We are embarking on a journey to apply basic digital processing theory to solve real-world challenges. We are designing a low-level speech recognition system to detect and censor key words from a speech clip.

The Journey: Overview

Overall Problem Definition

We are attempting to create a system, without any human element, that can detect and censor certain words in spoken audio and subsequently play back the censored audio clip.
Early on, we hypothesized that the best way to do this would be to define two subsequent problems that, together, would solve the overall problem. The first is the ability to detect where individual words are spoken in an audio clip and separate these words into their own audio clip, and the second would be to then take these audio clips of individually spoken words and be able to tell whether or not a given clip does or does not contain the word to be censored. Accomplishing and combining these two solutions would become our overall system.

The Journey: Text

Challenges of Voice Recognition

Designing a speech recognition subsystem in our automatic censorship system, we are concerned with some universal challenges of speech-recognition systems.

  1. “Special” words can increase difficulty in recognition.

    1. Recognizing imperceptible words. Prepositions with short durations which are almost imperceptible in speech. With such short durations (usually <100 ms), they are often misinterpreted with preceding words. In order to realize this level of recognition, a classifier system that can discover and distinguish characteristics of prepositions from environmental noise is required.

    2. Recognizing the meanings of individual words. Homophones and homonyms have almost identical pronunciations. They can only be distinguished acutely from their individual meanings. In order to realize this level of recognition, an identifier system that learns the target meaning for censorship from input is required.

    3. Recognizing the contextual meanings of a word. Sometimes, we don’t want to censor out a word as long as it occurs in a sentence. Instead, we just want to censor out a specific definition of it in context. In order to realize this level of recognition, a NLP-based tool bundle (with tools like parser, part-of-speech tagger, relation extractor and so on) may be required.

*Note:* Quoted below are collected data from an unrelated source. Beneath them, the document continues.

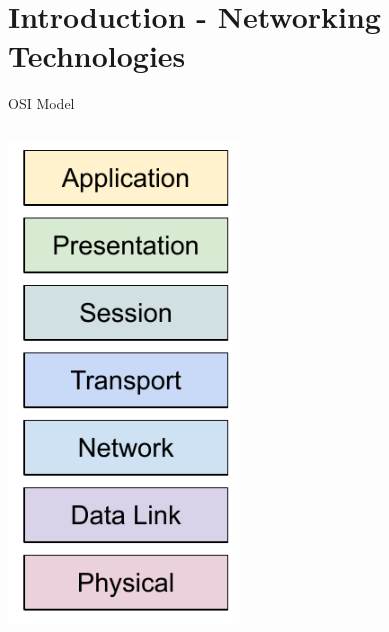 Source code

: \section{Introduction - Networking Technologies}

\begin{frame}{OSI Model}
	\begin{columns}
		\includegraphics[width=0.9\textwidth]{slides/networking-stack-overview/osi.pdf}

\end{columns}
\end{frame}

  2. Environmental noise can blur and distort the audio characteristics of a pronounced word. Furthermore, as the speaker sensed the background noise, he might even modify his speech traits in an endeavor to fine-tune the communication efficacy over the noisy medium. In order to ensure undistorted audio characteristics of words are recognized, a subsystem of noise-elimination is required.

  3. Different accents in English: this can cause many problems in interpreting what the speaker wants to express. Needless to say, it dramatically increases the difficulties of speech recognition. To realize this level of recognition, characteristics of English words spoken by foreigners should be studied and classified, in order to design a system that handles different accents.

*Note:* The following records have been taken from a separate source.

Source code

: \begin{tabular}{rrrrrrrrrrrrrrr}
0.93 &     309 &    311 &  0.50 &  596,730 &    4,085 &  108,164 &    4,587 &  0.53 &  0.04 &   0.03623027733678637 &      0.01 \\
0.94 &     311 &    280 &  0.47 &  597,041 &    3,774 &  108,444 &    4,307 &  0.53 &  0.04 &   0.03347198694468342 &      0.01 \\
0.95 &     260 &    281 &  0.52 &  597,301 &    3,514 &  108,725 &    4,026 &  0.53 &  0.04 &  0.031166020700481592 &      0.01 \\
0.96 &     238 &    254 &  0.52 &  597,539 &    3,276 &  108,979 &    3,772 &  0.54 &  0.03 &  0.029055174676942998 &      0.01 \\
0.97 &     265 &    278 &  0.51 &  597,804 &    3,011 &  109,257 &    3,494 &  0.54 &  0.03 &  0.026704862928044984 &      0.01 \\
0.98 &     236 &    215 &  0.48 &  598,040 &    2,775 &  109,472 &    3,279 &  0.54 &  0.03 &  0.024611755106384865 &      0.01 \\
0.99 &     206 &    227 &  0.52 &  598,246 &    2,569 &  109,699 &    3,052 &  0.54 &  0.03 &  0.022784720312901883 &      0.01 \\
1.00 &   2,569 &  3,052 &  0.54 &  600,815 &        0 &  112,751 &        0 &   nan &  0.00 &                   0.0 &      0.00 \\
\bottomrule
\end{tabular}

  4. Different speech traits in English: this can also cause problems in interpreting what the speaker wants to express, especially among fast speakers. They can usually neglect the gap between two words and speak them as like they are one word. To realize this level of recognition, a system that can reduce their speaking pace without distorting the characteristics of spoken words is required.

The Journey: Text

Speech Recognition Techniques

A speech recognition system has two fundamental segments: the feature extraction and classification. For feature extraction techniques, there are two leading techniques:

  1. Time-domain speech analysis -- Linear Prediction Coefficients (LPC) method [1]:

    1. A parametric technique that recognizes separated words through calculation of a minimum prediction residual. For each separated word to be recognized, a reference pattern is represented and stored as a series of LPCs with respect to time. To minimize the total log prediction residual, the reference LPC is determined by the input autocorrelation coefficients.

    2. The LPC method intends to moderately harmonize the resonant characteristics of words spoken by human [2]. However, the LPC method is limited in representing speech, as it takes the assumption of an immobile signal within a specified frame. Thus, it’s unable to assess the localized events accurately. In addition, it’s also limited to capture the imperceptible and nasalized sounds accurately [3].

    3. Linear Predictive Analysis (LPC)

    4. Linear Predictive Cepstral Coefficients (LPCC)

    5. Perceptual Linear Predictive Coefficients (PLP)

  2. Frequency-domain speech analysis -- the Mel-frequency cepstral coefficients (MFCC) [4].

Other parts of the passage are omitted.